Human-adapted agents integrating human genome such as BP able to generate natural protein fibrils might generate different late-life sCNDD by pluripotential mechanisms in accordance with the individual susceptibility. BP may act through nasal and gastrointestinal epithelia. Systemic action across the endoplasmic reticulum (ER) and vascular endothelium might be plausible.
Driver 6. Endoplasmic Reticulum Stressors or General Drivers
Protein folding is a basic mechanism regulating cell function and survival (Bernales et al., 2012). Variables related to the unfolding protein response (UPR) in ER and mitochondria, acting either as stressors or as a result of altered pathways might be epidemiologically captured, reflecting some of the most characteristic drivers of the expanded NDD paradigm. They may affect sCNDD, T2DM, and atherosclerosis potentially related with senile systemic angiopathy and cerebral amyloid-β (Aβ) angiopathy (CAA; linked to myocardial infarction and dementia or AD, respectively), with different underlying amyloid deposits, i.e., wild-type TTR, lactadherin, and beta amyloid. In accordance with the original general proposal, such drivers may affect membrane or secretory tissues such as those resulting in estrogen and testosterone deficits, and midlife VRF such as metabolic syndrome and T2DM. Relationships may be complex if some of the ER stress effects or causes constitute T2DM or sCNDD comorbidity, i.e., obesity.
• The role of endocrine factors in sCNDDs risk is supported by clinical and animal research. Since premenopausal oophorectomy is an iatrogenic factor, at least some associations of estrogen deficit may be considered to act outside the most susceptible lifetime points (driver 1), such as juvenile age.

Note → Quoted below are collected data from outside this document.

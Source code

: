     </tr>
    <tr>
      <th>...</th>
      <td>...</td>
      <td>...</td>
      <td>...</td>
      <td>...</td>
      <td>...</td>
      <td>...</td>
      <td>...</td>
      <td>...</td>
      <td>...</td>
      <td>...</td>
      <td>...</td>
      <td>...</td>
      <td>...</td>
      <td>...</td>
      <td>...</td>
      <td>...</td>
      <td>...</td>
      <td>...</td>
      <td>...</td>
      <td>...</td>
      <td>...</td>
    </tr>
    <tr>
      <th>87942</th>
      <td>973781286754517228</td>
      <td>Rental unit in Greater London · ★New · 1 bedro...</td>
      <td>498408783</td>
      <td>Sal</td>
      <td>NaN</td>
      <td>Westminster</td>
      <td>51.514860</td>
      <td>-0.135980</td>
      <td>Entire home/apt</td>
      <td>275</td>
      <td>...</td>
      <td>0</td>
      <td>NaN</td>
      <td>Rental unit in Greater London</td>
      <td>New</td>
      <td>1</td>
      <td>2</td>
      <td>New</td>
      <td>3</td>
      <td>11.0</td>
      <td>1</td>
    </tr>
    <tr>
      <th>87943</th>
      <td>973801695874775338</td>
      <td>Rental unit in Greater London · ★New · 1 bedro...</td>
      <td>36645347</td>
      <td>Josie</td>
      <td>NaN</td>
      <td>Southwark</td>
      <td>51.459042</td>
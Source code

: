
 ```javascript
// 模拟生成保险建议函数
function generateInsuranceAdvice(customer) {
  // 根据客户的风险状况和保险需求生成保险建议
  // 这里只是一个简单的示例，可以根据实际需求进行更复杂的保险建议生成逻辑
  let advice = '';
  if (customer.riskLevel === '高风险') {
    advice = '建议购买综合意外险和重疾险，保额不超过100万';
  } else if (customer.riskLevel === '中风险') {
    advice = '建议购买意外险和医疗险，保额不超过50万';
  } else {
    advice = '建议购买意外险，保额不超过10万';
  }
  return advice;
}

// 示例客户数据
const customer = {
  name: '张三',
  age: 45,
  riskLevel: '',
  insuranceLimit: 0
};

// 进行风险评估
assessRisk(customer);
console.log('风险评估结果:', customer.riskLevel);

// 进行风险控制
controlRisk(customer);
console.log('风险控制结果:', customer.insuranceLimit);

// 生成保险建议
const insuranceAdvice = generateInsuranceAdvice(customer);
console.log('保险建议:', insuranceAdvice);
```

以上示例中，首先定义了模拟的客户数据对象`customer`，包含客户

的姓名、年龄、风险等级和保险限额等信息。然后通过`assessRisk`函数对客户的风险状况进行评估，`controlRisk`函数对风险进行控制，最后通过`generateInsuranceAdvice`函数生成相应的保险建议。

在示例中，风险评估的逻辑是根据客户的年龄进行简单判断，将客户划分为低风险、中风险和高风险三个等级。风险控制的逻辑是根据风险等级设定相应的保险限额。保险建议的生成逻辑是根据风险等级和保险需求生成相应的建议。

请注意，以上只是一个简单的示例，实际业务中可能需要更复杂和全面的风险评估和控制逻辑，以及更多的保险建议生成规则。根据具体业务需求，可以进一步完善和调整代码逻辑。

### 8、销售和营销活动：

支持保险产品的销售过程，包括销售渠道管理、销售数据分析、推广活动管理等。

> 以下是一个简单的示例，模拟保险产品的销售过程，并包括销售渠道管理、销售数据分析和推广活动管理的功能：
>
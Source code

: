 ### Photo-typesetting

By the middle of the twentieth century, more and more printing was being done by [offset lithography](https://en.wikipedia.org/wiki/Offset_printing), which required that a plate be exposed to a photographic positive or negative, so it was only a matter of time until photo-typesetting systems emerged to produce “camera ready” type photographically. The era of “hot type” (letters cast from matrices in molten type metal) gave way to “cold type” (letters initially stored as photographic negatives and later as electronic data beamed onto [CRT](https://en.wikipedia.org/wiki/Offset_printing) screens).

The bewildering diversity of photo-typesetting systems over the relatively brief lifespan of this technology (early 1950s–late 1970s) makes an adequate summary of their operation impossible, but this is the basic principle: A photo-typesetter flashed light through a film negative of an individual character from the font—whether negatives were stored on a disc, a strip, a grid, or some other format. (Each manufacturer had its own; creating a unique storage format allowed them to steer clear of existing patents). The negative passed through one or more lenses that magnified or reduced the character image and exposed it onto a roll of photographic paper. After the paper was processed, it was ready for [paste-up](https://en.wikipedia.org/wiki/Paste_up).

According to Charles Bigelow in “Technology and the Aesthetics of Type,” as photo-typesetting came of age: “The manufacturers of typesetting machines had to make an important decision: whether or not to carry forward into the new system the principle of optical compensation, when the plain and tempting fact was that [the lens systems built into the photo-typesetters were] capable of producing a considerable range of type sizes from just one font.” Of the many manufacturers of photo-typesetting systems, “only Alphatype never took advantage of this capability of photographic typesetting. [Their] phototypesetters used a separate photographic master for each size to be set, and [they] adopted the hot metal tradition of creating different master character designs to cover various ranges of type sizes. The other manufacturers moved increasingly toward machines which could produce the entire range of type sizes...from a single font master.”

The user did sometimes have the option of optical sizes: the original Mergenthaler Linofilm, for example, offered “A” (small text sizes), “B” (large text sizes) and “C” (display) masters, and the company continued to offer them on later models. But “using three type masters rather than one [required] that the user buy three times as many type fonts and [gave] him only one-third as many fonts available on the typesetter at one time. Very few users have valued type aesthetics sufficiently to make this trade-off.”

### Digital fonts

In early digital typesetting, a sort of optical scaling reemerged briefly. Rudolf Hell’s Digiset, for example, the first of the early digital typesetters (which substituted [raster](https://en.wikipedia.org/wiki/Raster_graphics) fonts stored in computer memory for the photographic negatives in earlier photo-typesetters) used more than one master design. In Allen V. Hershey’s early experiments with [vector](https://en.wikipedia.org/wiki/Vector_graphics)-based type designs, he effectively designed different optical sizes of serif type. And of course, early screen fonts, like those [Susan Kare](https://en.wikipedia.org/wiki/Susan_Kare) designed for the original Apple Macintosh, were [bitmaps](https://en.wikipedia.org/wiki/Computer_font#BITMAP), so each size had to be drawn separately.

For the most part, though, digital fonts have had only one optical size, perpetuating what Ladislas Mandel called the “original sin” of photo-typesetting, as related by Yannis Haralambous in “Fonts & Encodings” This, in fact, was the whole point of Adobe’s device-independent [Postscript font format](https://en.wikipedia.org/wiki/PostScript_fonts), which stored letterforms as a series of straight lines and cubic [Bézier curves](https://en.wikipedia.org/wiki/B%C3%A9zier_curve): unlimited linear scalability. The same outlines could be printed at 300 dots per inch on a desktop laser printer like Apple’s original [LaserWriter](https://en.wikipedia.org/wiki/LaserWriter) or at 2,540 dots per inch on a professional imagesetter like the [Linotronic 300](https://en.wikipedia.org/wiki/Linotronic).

• In addition to the estrogen deficit in dementia, AD pathology, T2DM, and atherosclerosis discussed elsewhere (de Pedro-Cuesta et al., 2016), an impact on synuclein-related sCNDD may be suggested, since some animal studies implicate a role for estrogen in protecting the nigrostriatal dopaminergic functions (Becker, 1990; Morissette and Di Paolo, 1993).
• However, estrogen therapy with esterified estrogen use in combination with progestin was recently linked to a 6-fold excess risk of PD (Lundin et al., 2014). While castration, conducted no later than at 4–5 weeks, makes the male-mouse model support the etiologic role of testosterone deficit in PD (Khasnavis et al., 2013), it may also convey insights into the driver-1 effect better than does andropause mimicry.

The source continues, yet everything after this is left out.